:: Instructions to follow ::
Every picture is to be removed, and all the data is to be copied exactly.
════════════════
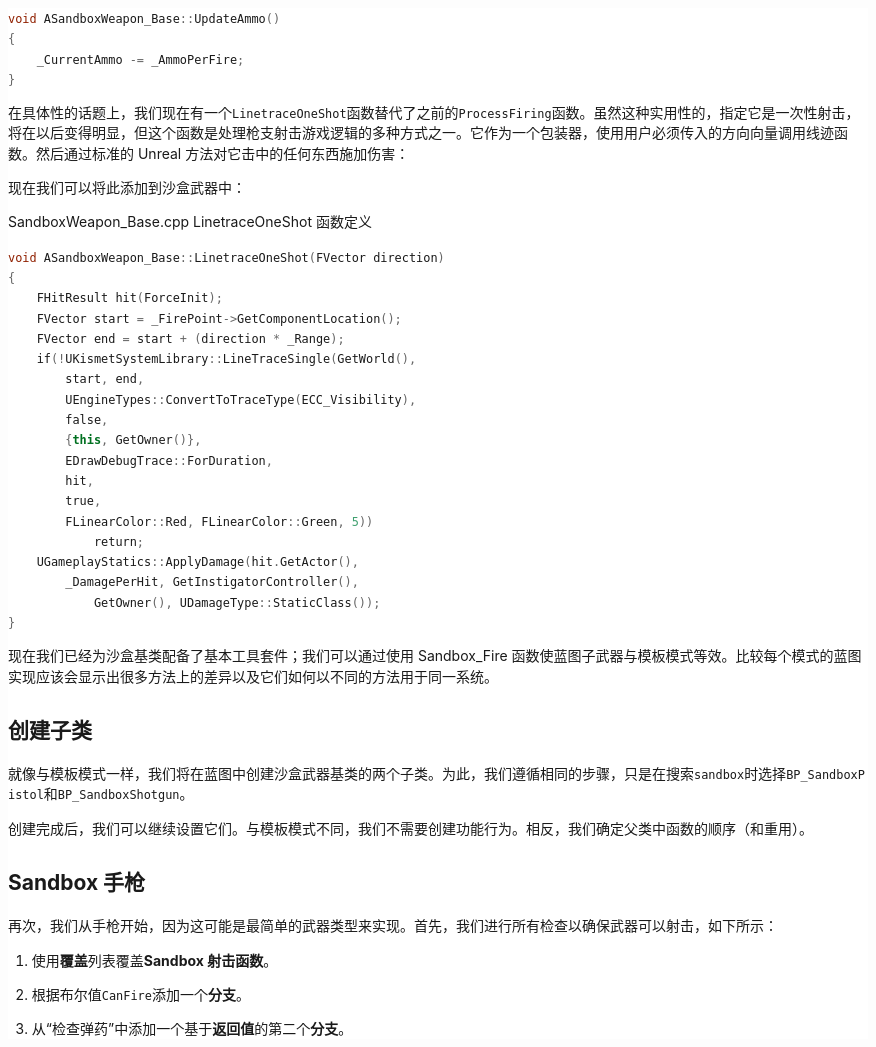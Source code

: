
 ```cpp
void ASandboxWeapon_Base::UpdateAmmo()
{
    _CurrentAmmo -= _AmmoPerFire;
}
```

在具体性的话题上，我们现在有一个`LinetraceOneShot`函数替代了之前的`ProcessFiring`函数。虽然这种实用性的，指定它是一次性射击，将在以后变得明显，但这个函数是处理枪支射击游戏逻辑的多种方式之一。它作为一个包装器，使用用户必须传入的方向向量调用线迹函数。然后通过标准的 Unreal 方法对它击中的任何东西施加伤害：

现在我们可以将此添加到沙盒武器中：

SandboxWeapon_Base.cpp LinetraceOneShot 函数定义

```cpp
void ASandboxWeapon_Base::LinetraceOneShot(FVector direction)
{
    FHitResult hit(ForceInit);
    FVector start = _FirePoint->GetComponentLocation();
    FVector end = start + (direction * _Range);
    if(!UKismetSystemLibrary::LineTraceSingle(GetWorld(),
        start, end,
        UEngineTypes::ConvertToTraceType(ECC_Visibility),
        false,
        {this, GetOwner()},
        EDrawDebugTrace::ForDuration,
        hit,
        true,
        FLinearColor::Red, FLinearColor::Green, 5))
            return;
    UGameplayStatics::ApplyDamage(hit.GetActor(),
        _DamagePerHit, GetInstigatorController(),
            GetOwner(), UDamageType::StaticClass());
}
```

现在我们已经为沙盒基类配备了基本工具套件；我们可以通过使用 Sandbox_Fire 函数使蓝图子武器与模板模式等效。比较每个模式的蓝图实现应该会显示出很多方法上的差异以及它们如何以不同的方法用于同一系统。

## 创建子类

就像与模板模式一样，我们将在蓝图中创建沙盒武器基类的两个子类。为此，我们遵循相同的步骤，只是在搜索`sandbox`时选择`BP_SandboxPistol`和`BP_SandboxShotgun`。

创建完成后，我们可以继续设置它们。与模板模式不同，我们不需要创建功能行为。相反，我们确定父类中函数的顺序（和重用）。

## Sandbox 手枪

再次，我们从手枪开始，因为这可能是最简单的武器类型来实现。首先，我们进行所有检查以确保武器可以射击，如下所示：

1.  使用**覆盖**列表覆盖**Sandbox 射击函数**。

1.  根据布尔值`CanFire`添加一个**分支**。

1.  从“检查弹药”中添加一个基于**返回值**的第二个**分支**。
════════════════
:: Output ::
Source code

:
 ```cpp
void ASandboxWeapon_Base::UpdateAmmo()
{
    _CurrentAmmo -= _AmmoPerFire;
}
```

在具体性的话题上，我们现在有一个`LinetraceOneShot`函数替代了之前的`ProcessFiring`函数。虽然这种实用性的，指定它是一次性射击，将在以后变得明显，但这个函数是处理枪支射击游戏逻辑的多种方式之一。它作为一个包装器，使用用户必须传入的方向向量调用线迹函数。然后通过标准的 Unreal 方法对它击中的任何东西施加伤害：

现在我们可以将此添加到沙盒武器中：

SandboxWeapon_Base.cpp LinetraceOneShot 函数定义

```cpp
void ASandboxWeapon_Base::LinetraceOneShot(FVector direction)
{
    FHitResult hit(ForceInit);
    FVector start = _FirePoint->GetComponentLocation();
    FVector end = start + (direction * _Range);
    if(!UKismetSystemLibrary::LineTraceSingle(GetWorld(),
        start, end,
        UEngineTypes::ConvertToTraceType(ECC_Visibility),
        false,
        {this, GetOwner()},
        EDrawDebugTrace::ForDuration,
        hit,
        true,
        FLinearColor::Red, FLinearColor::Green, 5))
            return;
    UGameplayStatics::ApplyDamage(hit.GetActor(),
        _DamagePerHit, GetInstigatorController(),
            GetOwner(), UDamageType::StaticClass());
}
```

现在我们已经为沙盒基类配备了基本工具套件；我们可以通过使用 Sandbox_Fire 函数使蓝图子武器与模板模式等效。比较每个模式的蓝图实现应该会显示出很多方法上的差异以及它们如何以不同的方法用于同一系统。

## 创建子类

就像与模板模式一样，我们将在蓝图中创建沙盒武器基类的两个子类。为此，我们遵循相同的步骤，只是在搜索`sandbox`时选择`BP_SandboxPistol`和`BP_SandboxShotgun`。

创建完成后，我们可以继续设置它们。与模板模式不同，我们不需要创建功能行为。相反，我们确定父类中函数的顺序（和重用）。

## Sandbox 手枪

再次，我们从手枪开始，因为这可能是最简单的武器类型来实现。首先，我们进行所有检查以确保武器可以射击，如下所示：

1.  使用**覆盖**列表覆盖**Sandbox 射击函数**。

1.  根据布尔值`CanFire`添加一个**分支**。

1.  从“检查弹药”中添加一个基于**返回值**的第二个**分支**。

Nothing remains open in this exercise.